Alors que Sophie Adenot poursuit sa mission Epsilon à bord de l’ISS, ses collègues de l'ESA Thomas Pesquet et Arnaud Prost prendront sa suite l’année prochaine. Deux astronautes français dans l’espace la même année, ce n’était plus arrivé depuis 1999 avec, à l’époque, les missions (quasi) simultanées de Jean-Pierre Haigneré et Michel Tognini. Perseus sur la station Mir pour le premier et STS-93 sur la navette américaine Columbia pour le second.
Faut-il se féliciter de ces nouvelles opportunités de vol ? « Il s’agit d’astronautes professionnels qui représenteront leur pays et leur institution pour accomplir un programme de recherches », rappelle Lionel Suchet le directeur adjoint du CNES dans l’interview disponible dans la livraison de ce jour de la Newsletter-LCS. Les programmes en question des deux astronautes sont en cours d’élaboration. L’expertise de l’agence spatiale française en matière de vols habités n’est plus à démontrer puisqu’elle s’étale sur plus de quatre décennies (ce qui prouve quand même son intérêt) et, dès l’année prochaine, un total de 22 missions réalisées en partenariat avec la Russie et les Etats-Unis. Mais le partenariat se situe également avec les sociétés impliquées dans chacune de ces mêmes missions. Dans le cas de celle de Sophie Adenot, la simple lecture du dossier de presse de la mission Epsilon le rappelle.
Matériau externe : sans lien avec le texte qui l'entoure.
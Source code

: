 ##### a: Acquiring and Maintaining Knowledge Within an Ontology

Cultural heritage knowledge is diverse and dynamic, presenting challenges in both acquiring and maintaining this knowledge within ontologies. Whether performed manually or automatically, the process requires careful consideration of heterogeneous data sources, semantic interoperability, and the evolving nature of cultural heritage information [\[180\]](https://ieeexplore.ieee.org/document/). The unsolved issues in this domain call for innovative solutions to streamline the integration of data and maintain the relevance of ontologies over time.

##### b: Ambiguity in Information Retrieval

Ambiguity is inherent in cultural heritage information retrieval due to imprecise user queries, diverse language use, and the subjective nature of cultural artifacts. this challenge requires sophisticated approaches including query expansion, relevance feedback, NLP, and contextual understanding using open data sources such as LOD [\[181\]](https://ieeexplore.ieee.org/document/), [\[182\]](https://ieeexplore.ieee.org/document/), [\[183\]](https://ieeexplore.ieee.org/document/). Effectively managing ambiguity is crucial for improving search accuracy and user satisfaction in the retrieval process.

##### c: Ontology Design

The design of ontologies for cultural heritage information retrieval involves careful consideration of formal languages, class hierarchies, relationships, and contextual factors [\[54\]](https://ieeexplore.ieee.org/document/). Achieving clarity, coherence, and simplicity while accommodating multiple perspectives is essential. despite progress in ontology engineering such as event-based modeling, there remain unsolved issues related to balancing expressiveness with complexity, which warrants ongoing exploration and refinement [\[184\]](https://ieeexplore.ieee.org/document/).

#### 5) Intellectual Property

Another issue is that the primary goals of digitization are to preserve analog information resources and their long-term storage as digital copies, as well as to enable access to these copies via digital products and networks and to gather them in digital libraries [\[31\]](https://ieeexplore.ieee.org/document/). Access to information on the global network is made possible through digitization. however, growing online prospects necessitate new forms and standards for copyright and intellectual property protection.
Par ailleurs, le choix de l’entreprise américaine VAST d’implanter son futur siège européen à Paris n’est pas non plus anodin. Si Thomas Pesquet doit retourner sur l'ISS, Arnaud Prost participera à l’activation du laboratoire Haven-1, une nouvelle station spatiale. S’il y a évidemment un aspect politique inhérent aux vols habités, une mission telle que celle-ci ne peut être confiée qu’à un professionnel et certainement pas à un « touriste » comme on a pu le lire sur certains réseaux sociaux. Si le calendrier de lancement de Haven-1, pour l’instant fixé au premier trimestre 2027, est tenu, il pourrait marquer le début de la transition des activités humaines post-ISS du secteur institutionnel vers le privé comme cela est souhaité par les agences depuis maintenant près d’une décennie.